Если бы смогли до утра подтянуть двадцатипятифунтовые пушки к месту прорыва, то заставили бы противника дорого заплатить за его успехи. Сумели бы ударить по вклинившемуся врагу с трех сторон, сокрушить артиллерией.

Шон снова почувствовал упадок духа. Это была война пушек, все, в конце концов, сводилось к артиллерийской дуэли на истощение. Он сосредоточил внимание на расчетах, оценках риска и возможных потерь, отдаче приказов и распоряжений, но за всем этим его не оставляли мысли о девушке и ее возможных требованиях к нему.

Для начала необходимо контролировать свою естественную реакцию на то, что она поведала, ибо Шон был сыном викторианской эпохи и считал, что все люди, и особенно члены его собственной семьи, должны жить в соответствии с кодексом поведения, принятым в предыдущем веке.
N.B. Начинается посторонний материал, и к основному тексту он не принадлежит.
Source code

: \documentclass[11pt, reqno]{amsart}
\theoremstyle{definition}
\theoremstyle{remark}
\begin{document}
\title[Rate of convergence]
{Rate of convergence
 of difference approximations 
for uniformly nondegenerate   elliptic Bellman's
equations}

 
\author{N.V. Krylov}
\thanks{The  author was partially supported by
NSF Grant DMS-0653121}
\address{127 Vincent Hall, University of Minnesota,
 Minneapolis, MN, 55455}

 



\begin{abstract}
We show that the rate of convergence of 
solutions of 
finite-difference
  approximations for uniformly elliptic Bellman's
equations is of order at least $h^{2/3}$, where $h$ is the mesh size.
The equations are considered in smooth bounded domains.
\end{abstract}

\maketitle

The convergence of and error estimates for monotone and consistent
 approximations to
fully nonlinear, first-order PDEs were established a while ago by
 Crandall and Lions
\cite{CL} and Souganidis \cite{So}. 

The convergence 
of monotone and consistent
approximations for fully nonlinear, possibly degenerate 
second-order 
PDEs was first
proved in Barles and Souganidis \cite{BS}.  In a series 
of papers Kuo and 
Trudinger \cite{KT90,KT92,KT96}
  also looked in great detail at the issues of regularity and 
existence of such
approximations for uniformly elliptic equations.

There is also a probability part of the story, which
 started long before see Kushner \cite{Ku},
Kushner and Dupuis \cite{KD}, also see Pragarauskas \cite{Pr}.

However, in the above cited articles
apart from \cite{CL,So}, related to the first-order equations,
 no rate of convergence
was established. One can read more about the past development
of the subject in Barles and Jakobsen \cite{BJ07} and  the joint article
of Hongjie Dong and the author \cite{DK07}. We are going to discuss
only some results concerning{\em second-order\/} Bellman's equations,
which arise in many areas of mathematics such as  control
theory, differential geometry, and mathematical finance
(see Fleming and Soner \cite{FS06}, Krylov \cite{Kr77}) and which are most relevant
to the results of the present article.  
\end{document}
Конечно, предполагалось, что молодые люди отдадут дань увлечениям молодости. Шон и сам был небезгрешен – и стыдливо улыбнулся. Но порядочные молодые люди оставляли порядочных девушек в покое до тех пор, пока они не поженятся.

«Я потрясен», – понял он и снова улыбнулся. Офицеры у штабного стола заметили эту улыбку, вид у них стал озадаченным и неловким. «Что задумал старый черт на сей раз?» Они нервно обменялись взглядами.

– Вы еще не связались с полковником Кейтнессом? – Генерал прикрыл улыбку свирепо-хмурой миной, и все снова прилежно занялись своими делами.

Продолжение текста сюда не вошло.